──────── Data for processing ────────

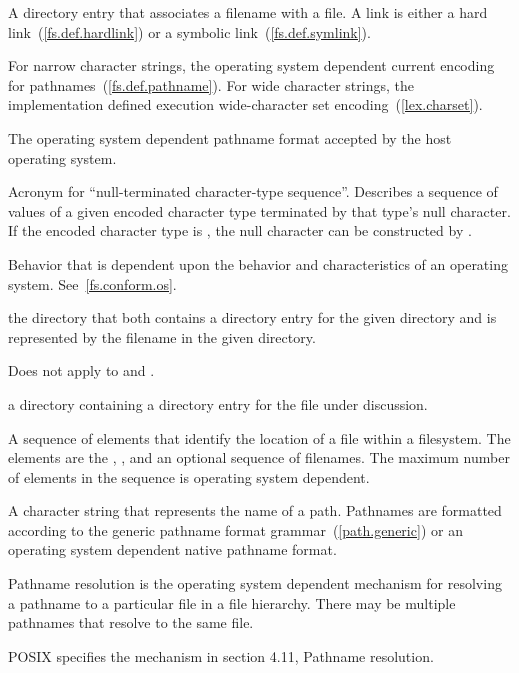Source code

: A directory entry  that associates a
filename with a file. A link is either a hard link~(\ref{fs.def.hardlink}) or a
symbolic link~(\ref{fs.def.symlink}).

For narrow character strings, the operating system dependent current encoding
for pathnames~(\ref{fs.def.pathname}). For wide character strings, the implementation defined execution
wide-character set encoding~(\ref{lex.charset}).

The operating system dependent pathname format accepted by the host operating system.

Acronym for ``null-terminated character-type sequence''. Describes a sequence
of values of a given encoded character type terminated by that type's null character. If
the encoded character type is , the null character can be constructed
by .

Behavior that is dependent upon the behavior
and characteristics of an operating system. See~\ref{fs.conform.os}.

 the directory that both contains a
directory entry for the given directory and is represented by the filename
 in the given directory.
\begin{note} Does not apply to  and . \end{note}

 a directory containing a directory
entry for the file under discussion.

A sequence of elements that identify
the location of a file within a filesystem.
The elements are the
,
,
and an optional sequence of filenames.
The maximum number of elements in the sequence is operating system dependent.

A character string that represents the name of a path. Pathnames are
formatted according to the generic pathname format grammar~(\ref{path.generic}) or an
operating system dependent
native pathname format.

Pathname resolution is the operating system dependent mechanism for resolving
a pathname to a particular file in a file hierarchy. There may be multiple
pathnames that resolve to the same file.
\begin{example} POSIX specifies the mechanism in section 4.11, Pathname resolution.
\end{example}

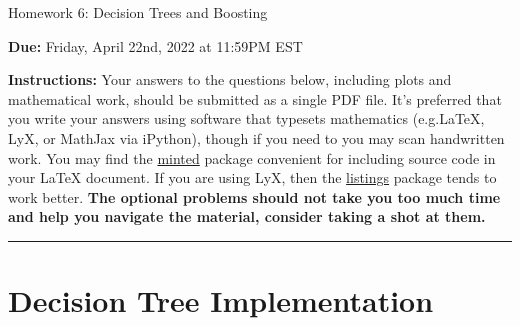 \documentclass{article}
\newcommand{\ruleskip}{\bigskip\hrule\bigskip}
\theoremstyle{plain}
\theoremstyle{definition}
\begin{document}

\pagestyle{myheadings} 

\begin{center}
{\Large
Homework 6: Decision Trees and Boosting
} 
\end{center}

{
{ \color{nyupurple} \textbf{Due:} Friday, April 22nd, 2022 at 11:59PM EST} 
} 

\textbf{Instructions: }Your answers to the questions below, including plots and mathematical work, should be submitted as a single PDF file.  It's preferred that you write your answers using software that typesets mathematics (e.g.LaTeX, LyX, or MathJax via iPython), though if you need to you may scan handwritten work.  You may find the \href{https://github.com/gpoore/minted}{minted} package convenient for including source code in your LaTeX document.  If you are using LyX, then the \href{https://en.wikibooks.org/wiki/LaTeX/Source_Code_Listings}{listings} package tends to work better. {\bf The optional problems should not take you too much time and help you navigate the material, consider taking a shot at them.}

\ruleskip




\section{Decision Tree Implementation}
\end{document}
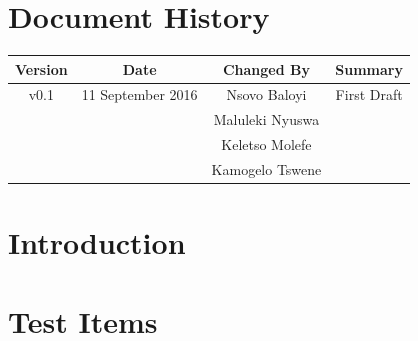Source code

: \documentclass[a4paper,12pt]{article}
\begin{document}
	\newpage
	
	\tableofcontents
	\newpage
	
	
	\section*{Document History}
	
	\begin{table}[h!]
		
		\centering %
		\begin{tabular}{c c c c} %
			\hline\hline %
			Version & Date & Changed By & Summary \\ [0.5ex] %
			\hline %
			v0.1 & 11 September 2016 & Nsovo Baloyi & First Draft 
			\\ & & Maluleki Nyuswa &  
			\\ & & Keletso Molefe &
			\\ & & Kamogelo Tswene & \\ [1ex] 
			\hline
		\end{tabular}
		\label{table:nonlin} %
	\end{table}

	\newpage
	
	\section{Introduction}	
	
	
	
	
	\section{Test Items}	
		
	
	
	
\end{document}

────────

§ **Activity**: Pull every line with "operating" from the records.

§ **Completed task**:
For narrow character strings, the operating system dependent current encoding
The operating system dependent pathname format accepted by the host operating system.
and characteristics of an operating system. See~\ref{fs.conform.os}.
The maximum number of elements in the sequence is operating system dependent.
operating system dependent
Pathname resolution is the operating system dependent mechanism for resolving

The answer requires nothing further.